A capa de Os Homens do Mar, da autoria de Roberto Nobre (1935), define- a José-Augusto França como «uma pintura futuro-expressionista, à moda alemã, que o cinema (de que foi o maior crítico da sua geração em Portugal) lhe trazia» (citado em Rita Gomes Ferrão, Público, 05/05/2016, p. 47). Nesse artigo, a historiadora de arte remete «a cena representada, descritiva de um episódio da narrativa (…) a luta entre a figura humana e o polvo gigante» para um gramática Art Déco e as influências do cinema expressionista alemão dos anos 20.
«O monstro era o habitante d’aquella gruta. Era o genio medonho d’aquelle logar. Especie de sombrio demonio da agua. (…) Gilliatt mettera o braço pela fenda: a pieuvre agarrara-o.
Tinha-o seguro.
Gilliatt era a mosca d’aquella aranha. (…) Dos oito braços da pieuvre trez aderiam ao rochedo, e cinco a Gilliatt. D’este modo segura por um lado ao granito, e pelo outro ao homem prendia Gilliatt ao rochedo. Gilliatt tinha sobre si duzentos e cincoenta sugadores. Complicação d’angustia e de desgosto. Ser apertado por uma enorme mão, cujos dedos são elasticos, e quasi de um metro de comprimento, e interiormente cheios de pustulas vivas que penetram pela carne.
Já dissemos que não é possivel desprendermo-nos da pieuvre. Se o tentarmos, mais ligados nos sentimos ainda. Cada vez nos aperta mais. O seu esforço cresce na razão do nosso. Mais abalos produzem mais constrição.
Gilliatt tinha apenas um recurso, a navalha.» (II vol., pp. 108-9)
Gilliatt abate o monstro mas não ganha o amor de Déruchette, essa mulher que «usava todo o anno chapéus guarnecidos de flores; tinha a fronte altiva, o collo flexivel e tentador, os cabellos castanhos, a pelle alvissima, com algumas manchas de sardas no verão, a bocca espaçosa e sadia, e, sobre essa
bocca adoravel e perigosa, o explendor do sorriso.» (I vol., p. 43)

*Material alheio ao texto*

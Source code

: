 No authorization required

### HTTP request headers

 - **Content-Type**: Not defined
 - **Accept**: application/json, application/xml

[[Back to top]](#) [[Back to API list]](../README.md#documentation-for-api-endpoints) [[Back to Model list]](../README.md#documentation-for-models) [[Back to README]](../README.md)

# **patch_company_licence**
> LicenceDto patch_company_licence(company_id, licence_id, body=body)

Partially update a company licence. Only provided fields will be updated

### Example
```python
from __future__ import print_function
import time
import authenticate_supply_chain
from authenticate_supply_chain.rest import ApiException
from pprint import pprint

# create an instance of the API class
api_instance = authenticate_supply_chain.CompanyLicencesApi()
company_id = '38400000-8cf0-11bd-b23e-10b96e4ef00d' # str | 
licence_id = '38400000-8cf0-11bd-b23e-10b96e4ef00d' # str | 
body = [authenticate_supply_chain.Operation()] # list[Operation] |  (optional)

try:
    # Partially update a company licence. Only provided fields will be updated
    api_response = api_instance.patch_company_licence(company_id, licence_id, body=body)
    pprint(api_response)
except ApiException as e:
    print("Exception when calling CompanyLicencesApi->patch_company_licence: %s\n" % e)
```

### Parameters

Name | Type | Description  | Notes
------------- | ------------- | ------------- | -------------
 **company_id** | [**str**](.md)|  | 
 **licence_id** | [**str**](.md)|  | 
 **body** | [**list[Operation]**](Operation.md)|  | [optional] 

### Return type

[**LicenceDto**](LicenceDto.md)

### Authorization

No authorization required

Déruchette que, num certo dia, ao escrever no gelo, ao lado da marca dos seus pequenos pés, a palavra “Gilliatt” viria a deflagrar, sem o querer, uma chama no coração do solitário (que vivia numa «especie de lazareto», a casa do fim da rua) e pouco estimado Gilliatt («os indígenas detestam os estrangeiros
enigmaticos», p. 15). Um amor nascido de um equívoco pelo qual lutou com a bravura de um autêntico herói. Venceu no mar, perdeu em terra.